Stored records:
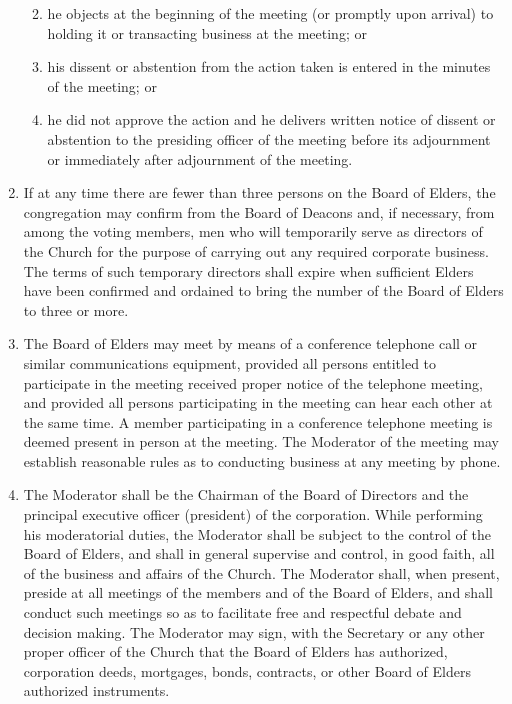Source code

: \documentclass[
]{book}
\providecommand{\tightlist}{%
  \setlength{\itemsep}{0pt}\setlength{\parskip}{0pt}}
\begin{document}
\begin{enumerate}
  \begin{enumerate}
  \def\labelenumii{(\arabic{enumii})}
  \tightlist
  \item
    he objects at the beginning of the meeting (or promptly upon arrival) to holding it or transacting business at the meeting; or
  \item
    his dis­sent or abstention from the action taken is entered in the minutes of the meeting; or
  \item
    he did not approve the action and he delivers written notice of dissent or abstention to the presiding officer of the meeting before its adjournment or immediately after adjournment of the meeting.
  \end{enumerate}
\item
  If at any time there are fewer than three persons on the Board of Elders, the congregation may confirm from the Board of Deacons and, if necessary, from among the voting members, men who will temporarily serve as directors of the Church for the purpose of carrying out any required corporate business. The terms of such temporary directors shall expire when sufficient Elders have been confirmed and ordained to bring the number of the Board of Elders to three or more.
\item
  The Board of Elders may meet by means of a conference telephone call or similar communications equipment, provided all persons entitled to participate in the meeting received proper notice of the telephone meeting, and provided all persons participating in the meeting can hear each other at the same time. A member participating in a conference telephone meeting is deemed present in person at the meeting. The Moderator of the meeting may establish reasonable rules as to conducting business at any meeting by phone.
\item
  The Moderator shall be the Chairman of the Board of Directors and the principal executive officer (president) of the corporation. While performing his moderatorial duties, the Moderator shall be subject to the control of the Board of Elders, and shall in general supervise and control, in good faith, all of the business and affairs of the Church. The Moderator shall, when present, preside at all meetings of the members and of the Board of Elders, and shall conduct such meetings so as to facilitate free and respectful debate and decision making. The Moderator may sign, with the Secretary or any other proper officer of the Church that the Board of Elders has authorized, corporation deeds, mortgages, bonds, contracts, or other Board of Elders authorized instruments.

\end{enumerate}
\end{document}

Work request: Please set down each line of the data above exactly as written, without the pictures.

Task result:
Source code

: \documentclass[
]{book}
\providecommand{\tightlist}{%
  \setlength{\itemsep}{0pt}\setlength{\parskip}{0pt}}
\begin{document}
\begin{enumerate}
  \begin{enumerate}
  \def\labelenumii{(\arabic{enumii})}
  \tightlist
  \item
    he objects at the beginning of the meeting (or promptly upon arrival) to holding it or transacting business at the meeting; or
  \item
    his dis­sent or abstention from the action taken is entered in the minutes of the meeting; or
  \item
    he did not approve the action and he delivers written notice of dissent or abstention to the presiding officer of the meeting before its adjournment or immediately after adjournment of the meeting.
  \end{enumerate}
\item
  If at any time there are fewer than three persons on the Board of Elders, the congregation may confirm from the Board of Deacons and, if necessary, from among the voting members, men who will temporarily serve as directors of the Church for the purpose of carrying out any required corporate business. The terms of such temporary directors shall expire when sufficient Elders have been confirmed and ordained to bring the number of the Board of Elders to three or more.
\item
  The Board of Elders may meet by means of a conference telephone call or similar communications equipment, provided all persons entitled to participate in the meeting received proper notice of the telephone meeting, and provided all persons participating in the meeting can hear each other at the same time. A member participating in a conference telephone meeting is deemed present in person at the meeting. The Moderator of the meeting may establish reasonable rules as to conducting business at any meeting by phone.
\item
  The Moderator shall be the Chairman of the Board of Directors and the principal executive officer (president) of the corporation. While performing his moderatorial duties, the Moderator shall be subject to the control of the Board of Elders, and shall in general supervise and control, in good faith, all of the business and affairs of the Church. The Moderator shall, when present, preside at all meetings of the members and of the Board of Elders, and shall conduct such meetings so as to facilitate free and respectful debate and decision making. The Moderator may sign, with the Secretary or any other proper officer of the Church that the Board of Elders has authorized, corporation deeds, mortgages, bonds, contracts, or other Board of Elders authorized instruments.

\end{enumerate}
\end{document}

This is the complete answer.